Collected data
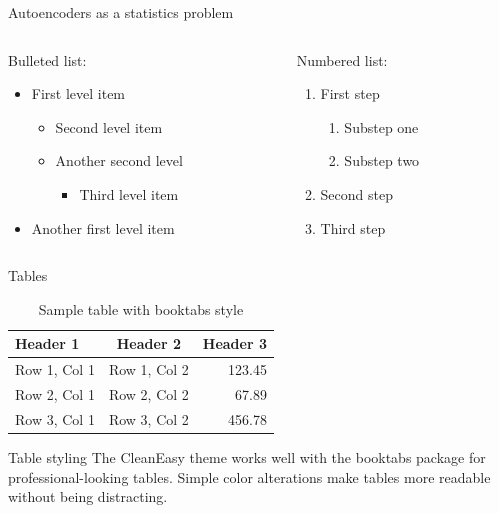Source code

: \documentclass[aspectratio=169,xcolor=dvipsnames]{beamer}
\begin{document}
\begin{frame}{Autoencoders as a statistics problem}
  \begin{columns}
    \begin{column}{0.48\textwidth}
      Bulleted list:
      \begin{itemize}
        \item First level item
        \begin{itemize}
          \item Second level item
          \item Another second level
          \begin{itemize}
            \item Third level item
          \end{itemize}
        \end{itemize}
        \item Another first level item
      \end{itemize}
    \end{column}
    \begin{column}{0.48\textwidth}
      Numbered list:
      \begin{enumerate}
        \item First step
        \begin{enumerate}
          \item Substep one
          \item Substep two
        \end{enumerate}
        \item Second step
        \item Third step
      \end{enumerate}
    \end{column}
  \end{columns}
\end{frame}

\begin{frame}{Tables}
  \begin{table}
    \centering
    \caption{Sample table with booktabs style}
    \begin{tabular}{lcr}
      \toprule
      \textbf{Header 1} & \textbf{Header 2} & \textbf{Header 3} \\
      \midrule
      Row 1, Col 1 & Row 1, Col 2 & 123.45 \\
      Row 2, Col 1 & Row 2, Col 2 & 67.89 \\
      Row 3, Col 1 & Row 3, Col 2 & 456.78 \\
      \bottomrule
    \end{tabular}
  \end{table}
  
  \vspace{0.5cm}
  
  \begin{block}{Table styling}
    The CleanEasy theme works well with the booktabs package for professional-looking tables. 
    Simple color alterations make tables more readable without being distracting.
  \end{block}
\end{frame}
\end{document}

--

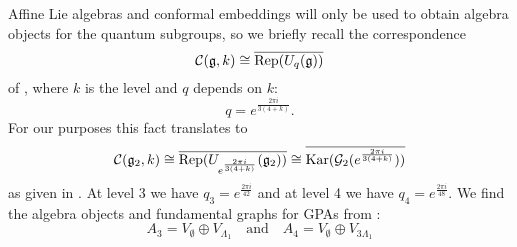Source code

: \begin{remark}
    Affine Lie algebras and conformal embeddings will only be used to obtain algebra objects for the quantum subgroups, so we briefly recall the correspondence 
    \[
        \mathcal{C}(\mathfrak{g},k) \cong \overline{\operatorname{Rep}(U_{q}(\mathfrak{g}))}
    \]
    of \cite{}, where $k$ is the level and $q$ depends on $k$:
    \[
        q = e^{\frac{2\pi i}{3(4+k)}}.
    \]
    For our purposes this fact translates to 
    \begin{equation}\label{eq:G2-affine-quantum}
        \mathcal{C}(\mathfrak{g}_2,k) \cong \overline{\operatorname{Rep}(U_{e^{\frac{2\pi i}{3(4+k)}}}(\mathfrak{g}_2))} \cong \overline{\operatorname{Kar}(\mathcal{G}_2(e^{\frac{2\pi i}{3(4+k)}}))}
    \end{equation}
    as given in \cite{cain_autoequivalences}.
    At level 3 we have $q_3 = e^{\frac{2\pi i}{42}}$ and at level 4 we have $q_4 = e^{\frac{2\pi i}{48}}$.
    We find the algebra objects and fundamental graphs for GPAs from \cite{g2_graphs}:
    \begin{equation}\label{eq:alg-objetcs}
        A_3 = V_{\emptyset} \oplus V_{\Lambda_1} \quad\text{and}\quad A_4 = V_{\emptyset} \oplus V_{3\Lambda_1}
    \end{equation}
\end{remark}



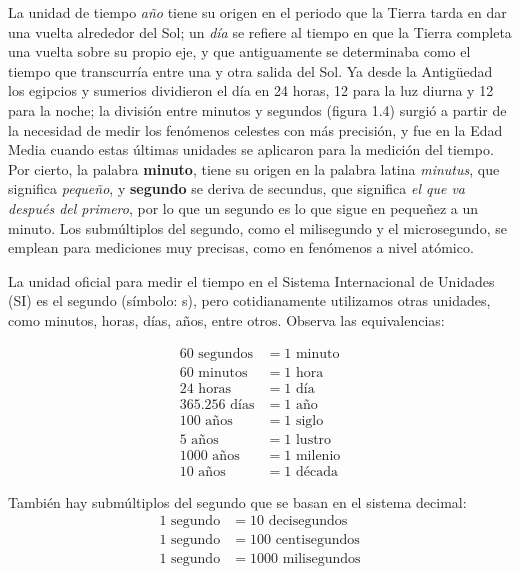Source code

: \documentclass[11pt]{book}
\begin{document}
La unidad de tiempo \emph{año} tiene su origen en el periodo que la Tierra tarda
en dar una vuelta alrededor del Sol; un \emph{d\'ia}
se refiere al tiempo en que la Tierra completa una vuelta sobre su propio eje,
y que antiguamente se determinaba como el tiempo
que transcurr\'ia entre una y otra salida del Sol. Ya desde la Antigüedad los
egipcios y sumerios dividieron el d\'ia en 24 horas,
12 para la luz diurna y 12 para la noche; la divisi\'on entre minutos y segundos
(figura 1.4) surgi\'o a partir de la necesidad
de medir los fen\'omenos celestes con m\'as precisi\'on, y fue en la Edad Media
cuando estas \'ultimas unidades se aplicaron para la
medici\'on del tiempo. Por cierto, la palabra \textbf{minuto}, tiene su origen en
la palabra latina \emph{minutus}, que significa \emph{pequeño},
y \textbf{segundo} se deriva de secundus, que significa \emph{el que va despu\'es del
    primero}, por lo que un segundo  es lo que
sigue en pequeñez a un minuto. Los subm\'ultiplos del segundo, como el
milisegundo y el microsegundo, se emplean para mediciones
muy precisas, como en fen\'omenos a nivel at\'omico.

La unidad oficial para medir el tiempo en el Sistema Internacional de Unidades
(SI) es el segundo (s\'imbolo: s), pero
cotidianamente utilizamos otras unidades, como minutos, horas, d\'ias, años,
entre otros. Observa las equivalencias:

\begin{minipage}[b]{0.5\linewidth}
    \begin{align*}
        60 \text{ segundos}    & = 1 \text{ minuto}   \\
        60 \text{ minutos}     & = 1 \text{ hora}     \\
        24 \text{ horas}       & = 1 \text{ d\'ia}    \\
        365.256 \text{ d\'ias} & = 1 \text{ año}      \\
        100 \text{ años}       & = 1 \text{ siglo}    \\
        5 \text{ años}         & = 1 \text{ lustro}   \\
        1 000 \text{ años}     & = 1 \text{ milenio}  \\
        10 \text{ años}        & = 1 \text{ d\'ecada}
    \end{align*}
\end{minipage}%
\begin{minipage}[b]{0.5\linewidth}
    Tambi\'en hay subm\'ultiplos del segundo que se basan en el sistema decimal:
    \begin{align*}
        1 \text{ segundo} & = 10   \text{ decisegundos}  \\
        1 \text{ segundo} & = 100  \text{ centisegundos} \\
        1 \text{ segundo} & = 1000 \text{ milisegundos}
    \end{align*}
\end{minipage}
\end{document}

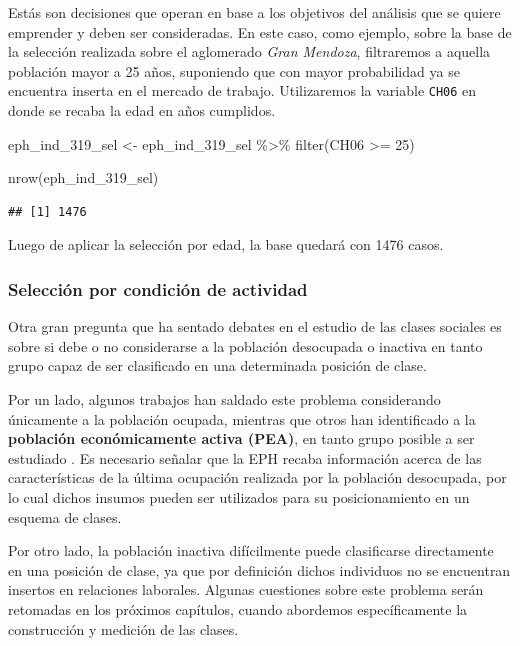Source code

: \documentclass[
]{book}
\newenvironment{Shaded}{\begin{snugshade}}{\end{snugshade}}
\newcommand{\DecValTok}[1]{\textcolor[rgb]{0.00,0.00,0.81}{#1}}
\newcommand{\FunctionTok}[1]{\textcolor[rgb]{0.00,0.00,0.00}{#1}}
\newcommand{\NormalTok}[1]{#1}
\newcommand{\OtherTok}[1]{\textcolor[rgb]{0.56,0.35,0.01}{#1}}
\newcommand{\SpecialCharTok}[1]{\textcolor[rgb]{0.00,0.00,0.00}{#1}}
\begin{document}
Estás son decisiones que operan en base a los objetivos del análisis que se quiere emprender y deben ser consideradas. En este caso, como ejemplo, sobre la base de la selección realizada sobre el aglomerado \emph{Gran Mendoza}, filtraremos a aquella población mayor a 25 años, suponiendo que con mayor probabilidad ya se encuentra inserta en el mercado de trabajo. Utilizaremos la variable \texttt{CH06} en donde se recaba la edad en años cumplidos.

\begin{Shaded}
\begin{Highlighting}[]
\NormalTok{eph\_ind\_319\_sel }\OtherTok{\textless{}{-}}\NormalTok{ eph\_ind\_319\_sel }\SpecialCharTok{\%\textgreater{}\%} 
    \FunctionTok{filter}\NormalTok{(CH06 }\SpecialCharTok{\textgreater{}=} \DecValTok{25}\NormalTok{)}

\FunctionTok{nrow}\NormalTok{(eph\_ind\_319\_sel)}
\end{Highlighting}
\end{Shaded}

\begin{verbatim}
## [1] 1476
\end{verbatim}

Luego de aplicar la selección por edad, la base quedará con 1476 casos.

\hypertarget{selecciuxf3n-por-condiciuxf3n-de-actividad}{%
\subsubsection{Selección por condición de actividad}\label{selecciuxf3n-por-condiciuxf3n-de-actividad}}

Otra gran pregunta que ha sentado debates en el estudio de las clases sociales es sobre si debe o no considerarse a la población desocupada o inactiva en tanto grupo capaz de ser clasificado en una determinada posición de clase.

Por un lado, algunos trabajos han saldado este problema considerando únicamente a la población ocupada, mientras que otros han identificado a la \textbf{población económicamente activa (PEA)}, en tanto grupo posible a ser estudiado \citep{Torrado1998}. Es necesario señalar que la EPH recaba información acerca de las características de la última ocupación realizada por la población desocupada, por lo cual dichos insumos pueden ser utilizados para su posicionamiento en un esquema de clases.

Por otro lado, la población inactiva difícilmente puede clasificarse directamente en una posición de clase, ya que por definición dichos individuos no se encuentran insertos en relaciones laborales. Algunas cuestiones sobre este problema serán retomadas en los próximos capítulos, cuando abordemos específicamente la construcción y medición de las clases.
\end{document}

WHAT TO PRODUCE: In the entries above, find each line that has the word "desocupada". Copy it.

FINISHED TASK:
Otra gran pregunta que ha sentado debates en el estudio de las clases sociales es sobre si debe o no considerarse a la población desocupada o inactiva en tanto grupo capaz de ser clasificado en una determinada posición de clase.
Por un lado, algunos trabajos han saldado este problema considerando únicamente a la población ocupada, mientras que otros han identificado a la \textbf{población económicamente activa (PEA)}, en tanto grupo posible a ser estudiado \citep{Torrado1998}. Es necesario señalar que la EPH recaba información acerca de las características de la última ocupación realizada por la población desocupada, por lo cual dichos insumos pueden ser utilizados para su posicionamiento en un esquema de clases.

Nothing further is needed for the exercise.